### [What is required]
Beginning with the first line of the data below, extract each line up to and including the one containing "- Update Book". Copy them exactly and add nothing.

[Source data]
● ● ● ●
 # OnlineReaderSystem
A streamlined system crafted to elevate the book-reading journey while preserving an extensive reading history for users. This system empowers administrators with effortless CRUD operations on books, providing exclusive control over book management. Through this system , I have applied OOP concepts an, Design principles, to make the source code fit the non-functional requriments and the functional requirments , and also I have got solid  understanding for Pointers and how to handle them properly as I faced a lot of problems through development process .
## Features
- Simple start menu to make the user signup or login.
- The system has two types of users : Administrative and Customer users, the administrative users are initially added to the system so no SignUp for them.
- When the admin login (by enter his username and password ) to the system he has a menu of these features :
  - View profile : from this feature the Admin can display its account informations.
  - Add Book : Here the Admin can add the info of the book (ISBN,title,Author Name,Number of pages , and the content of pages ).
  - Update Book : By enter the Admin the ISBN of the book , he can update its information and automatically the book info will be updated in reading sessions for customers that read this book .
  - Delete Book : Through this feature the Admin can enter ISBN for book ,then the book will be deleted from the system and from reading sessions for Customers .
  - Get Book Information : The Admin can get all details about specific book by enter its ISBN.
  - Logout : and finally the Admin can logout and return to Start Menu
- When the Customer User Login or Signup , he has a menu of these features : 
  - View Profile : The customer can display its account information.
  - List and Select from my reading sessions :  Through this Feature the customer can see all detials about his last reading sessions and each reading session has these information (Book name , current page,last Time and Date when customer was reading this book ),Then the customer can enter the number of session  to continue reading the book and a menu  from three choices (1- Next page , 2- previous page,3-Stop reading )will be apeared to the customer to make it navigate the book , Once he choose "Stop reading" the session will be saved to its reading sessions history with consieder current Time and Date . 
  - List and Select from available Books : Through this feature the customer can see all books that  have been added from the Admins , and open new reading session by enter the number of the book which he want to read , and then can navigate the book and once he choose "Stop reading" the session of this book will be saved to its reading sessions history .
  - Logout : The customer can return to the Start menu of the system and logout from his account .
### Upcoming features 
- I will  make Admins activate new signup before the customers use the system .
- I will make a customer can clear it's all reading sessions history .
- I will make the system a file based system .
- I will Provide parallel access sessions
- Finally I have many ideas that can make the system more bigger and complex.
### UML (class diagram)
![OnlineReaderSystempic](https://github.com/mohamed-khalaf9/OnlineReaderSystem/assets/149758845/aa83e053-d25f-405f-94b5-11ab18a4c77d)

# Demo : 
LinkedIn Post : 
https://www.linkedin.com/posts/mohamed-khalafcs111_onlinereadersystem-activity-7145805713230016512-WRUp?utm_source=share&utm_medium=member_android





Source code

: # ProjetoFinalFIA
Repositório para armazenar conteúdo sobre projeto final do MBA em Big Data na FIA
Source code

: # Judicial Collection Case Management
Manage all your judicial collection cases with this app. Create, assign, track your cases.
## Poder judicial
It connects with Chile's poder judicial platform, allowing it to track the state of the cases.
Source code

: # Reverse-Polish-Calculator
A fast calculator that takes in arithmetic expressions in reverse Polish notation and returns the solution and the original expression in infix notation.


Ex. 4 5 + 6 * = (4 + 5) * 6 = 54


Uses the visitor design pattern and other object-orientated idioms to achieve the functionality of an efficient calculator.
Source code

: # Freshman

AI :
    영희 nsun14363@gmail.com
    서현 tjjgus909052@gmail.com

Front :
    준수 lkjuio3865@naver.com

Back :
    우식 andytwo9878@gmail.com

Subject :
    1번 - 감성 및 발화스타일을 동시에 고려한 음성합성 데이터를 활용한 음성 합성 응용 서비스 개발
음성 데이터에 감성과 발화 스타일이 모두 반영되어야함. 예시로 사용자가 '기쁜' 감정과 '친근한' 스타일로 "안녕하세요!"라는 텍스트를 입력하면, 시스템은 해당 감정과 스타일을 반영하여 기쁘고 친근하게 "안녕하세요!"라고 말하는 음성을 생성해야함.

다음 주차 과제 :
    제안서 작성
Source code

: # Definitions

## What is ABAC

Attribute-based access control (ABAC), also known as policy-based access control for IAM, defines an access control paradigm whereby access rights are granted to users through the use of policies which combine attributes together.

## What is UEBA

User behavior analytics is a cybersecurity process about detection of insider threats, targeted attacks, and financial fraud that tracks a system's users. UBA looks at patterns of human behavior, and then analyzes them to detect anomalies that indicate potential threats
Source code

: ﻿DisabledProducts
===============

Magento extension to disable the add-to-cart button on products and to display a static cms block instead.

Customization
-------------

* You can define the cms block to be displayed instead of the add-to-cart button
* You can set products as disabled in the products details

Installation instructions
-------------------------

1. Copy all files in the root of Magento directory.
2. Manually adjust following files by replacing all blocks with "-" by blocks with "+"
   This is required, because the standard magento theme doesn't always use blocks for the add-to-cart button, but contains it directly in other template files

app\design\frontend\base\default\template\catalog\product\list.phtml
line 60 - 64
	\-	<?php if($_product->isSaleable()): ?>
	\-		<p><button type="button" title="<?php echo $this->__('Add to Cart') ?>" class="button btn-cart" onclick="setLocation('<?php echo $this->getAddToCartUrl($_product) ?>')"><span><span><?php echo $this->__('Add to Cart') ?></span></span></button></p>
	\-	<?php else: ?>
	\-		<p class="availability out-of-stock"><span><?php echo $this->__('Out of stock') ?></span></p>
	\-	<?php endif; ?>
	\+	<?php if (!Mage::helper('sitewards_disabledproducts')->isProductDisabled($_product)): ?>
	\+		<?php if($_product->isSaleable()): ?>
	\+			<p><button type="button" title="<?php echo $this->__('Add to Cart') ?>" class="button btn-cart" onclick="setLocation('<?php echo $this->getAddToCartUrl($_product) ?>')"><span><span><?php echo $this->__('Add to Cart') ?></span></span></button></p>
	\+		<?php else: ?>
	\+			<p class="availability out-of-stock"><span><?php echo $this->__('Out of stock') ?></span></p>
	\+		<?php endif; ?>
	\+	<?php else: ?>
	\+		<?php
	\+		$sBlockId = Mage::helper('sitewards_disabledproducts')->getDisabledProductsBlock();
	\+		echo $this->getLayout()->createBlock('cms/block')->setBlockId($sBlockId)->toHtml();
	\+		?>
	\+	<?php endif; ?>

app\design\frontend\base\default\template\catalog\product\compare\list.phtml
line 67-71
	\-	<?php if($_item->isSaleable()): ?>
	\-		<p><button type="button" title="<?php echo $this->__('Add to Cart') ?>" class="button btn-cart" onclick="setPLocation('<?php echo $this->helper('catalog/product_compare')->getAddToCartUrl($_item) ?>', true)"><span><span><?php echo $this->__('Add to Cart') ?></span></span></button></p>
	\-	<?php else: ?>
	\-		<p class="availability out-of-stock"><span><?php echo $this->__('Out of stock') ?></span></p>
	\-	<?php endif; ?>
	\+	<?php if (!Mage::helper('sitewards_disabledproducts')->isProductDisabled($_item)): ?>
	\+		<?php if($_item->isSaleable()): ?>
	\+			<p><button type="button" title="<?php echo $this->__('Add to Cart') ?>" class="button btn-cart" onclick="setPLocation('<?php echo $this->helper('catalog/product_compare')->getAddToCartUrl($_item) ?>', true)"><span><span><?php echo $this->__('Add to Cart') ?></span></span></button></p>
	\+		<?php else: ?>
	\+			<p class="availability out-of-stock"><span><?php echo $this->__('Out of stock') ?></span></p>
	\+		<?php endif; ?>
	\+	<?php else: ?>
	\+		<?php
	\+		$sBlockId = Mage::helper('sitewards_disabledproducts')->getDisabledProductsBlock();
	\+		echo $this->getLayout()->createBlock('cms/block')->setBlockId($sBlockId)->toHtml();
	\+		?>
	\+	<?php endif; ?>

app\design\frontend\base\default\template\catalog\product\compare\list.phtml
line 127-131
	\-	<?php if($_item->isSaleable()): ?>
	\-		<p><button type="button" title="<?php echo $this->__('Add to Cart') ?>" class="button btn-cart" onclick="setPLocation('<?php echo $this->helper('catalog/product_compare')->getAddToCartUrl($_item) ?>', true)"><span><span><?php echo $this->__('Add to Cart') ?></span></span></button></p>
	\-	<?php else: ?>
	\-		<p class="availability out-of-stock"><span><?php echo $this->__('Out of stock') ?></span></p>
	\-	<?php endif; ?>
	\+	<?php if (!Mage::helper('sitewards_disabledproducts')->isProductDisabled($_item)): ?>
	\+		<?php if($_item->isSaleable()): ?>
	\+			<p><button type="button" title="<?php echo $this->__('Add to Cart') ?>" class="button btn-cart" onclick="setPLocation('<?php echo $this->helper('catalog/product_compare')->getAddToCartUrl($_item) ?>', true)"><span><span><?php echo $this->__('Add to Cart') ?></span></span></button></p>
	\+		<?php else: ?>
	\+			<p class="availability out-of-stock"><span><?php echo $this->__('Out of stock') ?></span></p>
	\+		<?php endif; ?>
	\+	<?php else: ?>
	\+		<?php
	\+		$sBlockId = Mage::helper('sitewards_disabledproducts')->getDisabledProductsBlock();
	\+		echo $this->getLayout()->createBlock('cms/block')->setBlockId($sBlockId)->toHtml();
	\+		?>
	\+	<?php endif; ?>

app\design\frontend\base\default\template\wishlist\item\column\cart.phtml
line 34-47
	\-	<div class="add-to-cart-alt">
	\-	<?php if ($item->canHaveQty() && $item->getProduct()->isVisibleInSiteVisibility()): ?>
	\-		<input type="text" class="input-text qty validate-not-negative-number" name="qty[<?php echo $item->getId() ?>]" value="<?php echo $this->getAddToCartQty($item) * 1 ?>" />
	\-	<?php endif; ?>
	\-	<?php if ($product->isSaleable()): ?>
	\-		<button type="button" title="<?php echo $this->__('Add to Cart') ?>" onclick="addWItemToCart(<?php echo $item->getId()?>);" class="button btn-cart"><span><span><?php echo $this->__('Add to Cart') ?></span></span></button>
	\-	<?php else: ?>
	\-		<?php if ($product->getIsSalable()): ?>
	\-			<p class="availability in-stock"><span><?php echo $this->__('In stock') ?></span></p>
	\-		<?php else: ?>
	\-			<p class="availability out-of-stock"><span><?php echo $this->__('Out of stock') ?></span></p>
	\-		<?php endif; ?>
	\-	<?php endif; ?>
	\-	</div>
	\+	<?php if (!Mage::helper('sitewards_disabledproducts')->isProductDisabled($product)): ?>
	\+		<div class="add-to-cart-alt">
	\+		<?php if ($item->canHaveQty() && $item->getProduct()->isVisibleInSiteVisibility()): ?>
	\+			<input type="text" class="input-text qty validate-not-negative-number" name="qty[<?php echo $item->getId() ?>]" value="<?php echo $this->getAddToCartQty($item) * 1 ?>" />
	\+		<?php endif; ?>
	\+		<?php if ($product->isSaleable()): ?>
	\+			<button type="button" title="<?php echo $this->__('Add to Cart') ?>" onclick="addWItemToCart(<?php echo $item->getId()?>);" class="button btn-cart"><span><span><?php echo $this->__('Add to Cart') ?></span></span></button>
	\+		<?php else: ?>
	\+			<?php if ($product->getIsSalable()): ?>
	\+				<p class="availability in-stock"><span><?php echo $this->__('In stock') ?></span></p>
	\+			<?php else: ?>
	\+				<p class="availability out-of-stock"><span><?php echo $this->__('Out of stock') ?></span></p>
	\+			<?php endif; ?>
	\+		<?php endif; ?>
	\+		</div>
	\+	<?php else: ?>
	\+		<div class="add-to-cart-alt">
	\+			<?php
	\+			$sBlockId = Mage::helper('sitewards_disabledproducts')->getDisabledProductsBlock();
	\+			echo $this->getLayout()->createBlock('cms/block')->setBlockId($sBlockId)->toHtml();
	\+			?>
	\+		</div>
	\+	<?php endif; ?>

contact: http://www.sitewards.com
● ● ● ●
### [Written answer]
 # OnlineReaderSystem
A streamlined system crafted to elevate the book-reading journey while preserving an extensive reading history for users. This system empowers administrators with effortless CRUD operations on books, providing exclusive control over book management. Through this system , I have applied OOP concepts an, Design principles, to make the source code fit the non-functional requriments and the functional requirments , and also I have got solid  understanding for Pointers and how to handle them properly as I faced a lot of problems through development process .
## Features
- Simple start menu to make the user signup or login.
- The system has two types of users : Administrative and Customer users, the administrative users are initially added to the system so no SignUp for them.
- When the admin login (by enter his username and password ) to the system he has a menu of these features :
  - View profile : from this feature the Admin can display its account informations.
  - Add Book : Here the Admin can add the info of the book (ISBN,title,Author Name,Number of pages , and the content of pages ).
  - Update Book : By enter the Admin the ISBN of the book , he can update its information and automatically the book info will be updated in reading sessions for customers that read this book .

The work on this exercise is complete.